Listening intently to another person creates a virtuous circle. One person’s listening opens up another’s ability to think and process, which leads to ideas from both parties.
In the research for my new book, one clear finding was that we are most often inspired from being in conversation with others. In fact, listening was the most cited inspirational behavior in research that I commissioned with the Harris Poll.
So if we want more inspired ideas, we need to work on our listening—and nearly everyone needs the work. The further we go in our careers, the greater the importance. According to research, “hourly employees may spend 30 percent of their time listening, while managers often spend 60 percent, and executives 75 percent or more.”
Improving your listening doesn’t have to be an abstract or complicated exercise. We can make subtle shifts in how we listen that dramatically enhance the information that we obtain. If you want to gather more insights, try these shifts:
A common way that we listen is to understand the facts.
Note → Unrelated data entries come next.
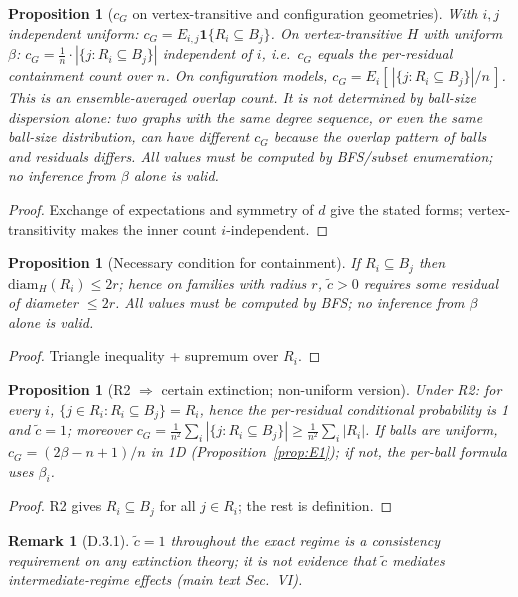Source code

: \documentclass[preprint,12pt]{elsarticle}
\newtheorem{proposition}[theorem]{Proposition}
\newtheorem{remark}{Remark}[theorem]
\newcommand{\ctil}{\tilde{c}}
\newcommand{\cG}{c_G}
\begin{document}
\begin{proposition}[$\cG$ on vertex-transitive and configuration geometries]
\label{prop:D1}
With $i,j$ independent uniform: $\cG=E_{i,j}\mathbf1\{R_i\subseteq B_j\}$.
On vertex-transitive $H$ with uniform $\beta$:
$\cG=\frac{1}{n}\cdot|\{j:R_i\subseteq B_j\}|$ independent of $i$, i.e.\
$\cG$ equals the per-residual containment count over $n$. On
configuration models,
$\cG=E_i[\,|\{j:R_i\subseteq B_j\}|/n\,]$. This is an ensemble-averaged
overlap count. It is \emph{not} determined by ball-size dispersion alone:
two graphs with the same degree sequence, or even the same ball-size
distribution, can have different $\cG$ because the overlap pattern of
balls and residuals differs. All values must be computed by BFS/subset
enumeration; no inference from $\beta$ alone is valid.
\end{proposition}
\begin{proof}
Exchange of expectations and symmetry of $d$ give the stated forms;
vertex-transitivity makes the inner count $i$-independent.
\end{proof}

\begin{proposition}[Necessary condition for containment]
\label{prop:D2}
If $R_i\subseteq B_j$ then $\mathrm{diam}_H(R_i)\le2r$; hence on
families with radius $r$, $\ctil>0$ requires some residual of diameter
$\le2r$. All values must be computed by BFS; no inference from $\beta$
alone is valid.
\end{proposition}
\begin{proof}
Triangle inequality + supremum over $R_i$.
\end{proof}

\begin{proposition}[R2 $\Rightarrow$ certain extinction; non-uniform version]
\label{prop:D3}
Under R2: for every $i$, $\{j\in R_i:R_i\subseteq B_j\}=R_i$, hence
the per-residual conditional probability is 1 and $\ctil=1$; moreover
$\cG=\frac1{n^2}\sum_i|\{j:R_i\subseteq B_j\}|\ge\frac1{n^2}\sum_i|R_i|$.
If balls are uniform, $\cG=(2\beta-n+1)/n$ in 1D
(Proposition~\ref{prop:E1}); if not, the per-ball formula uses $\beta_i$.
\end{proposition}
\begin{proof}
R2 gives $R_i\subseteq B_j$ for all $j\in R_i$; the rest is definition.
\end{proof}
\begin{remark}[D.3.1]
\label{rem:D3.1}
$\ctil=1$ throughout the exact regime is a \emph{consistency
requirement} on any extinction theory; it is not evidence that $\ctil$
mediates intermediate-regime effects (main text Sec.~VI).
\end{remark}
\end{document}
For those of us who like to think systematically and logically, the facts help us to frame up the situation.
When we home in on the facts, though, we push the person talking into the background. We miss the larger picture about how that person relates to the situation, and how feelings and personalities may impact it.
We’re a better listener if we expand our focus to take in the whole person in front of us. We discuss the facts, but we also listen for how that person explains the situation, what his or her body language is telling us, and the person’s emotional state and thought processes.
In any conversation, there’s both the text of the words spoken and the subtext that’s unspoken.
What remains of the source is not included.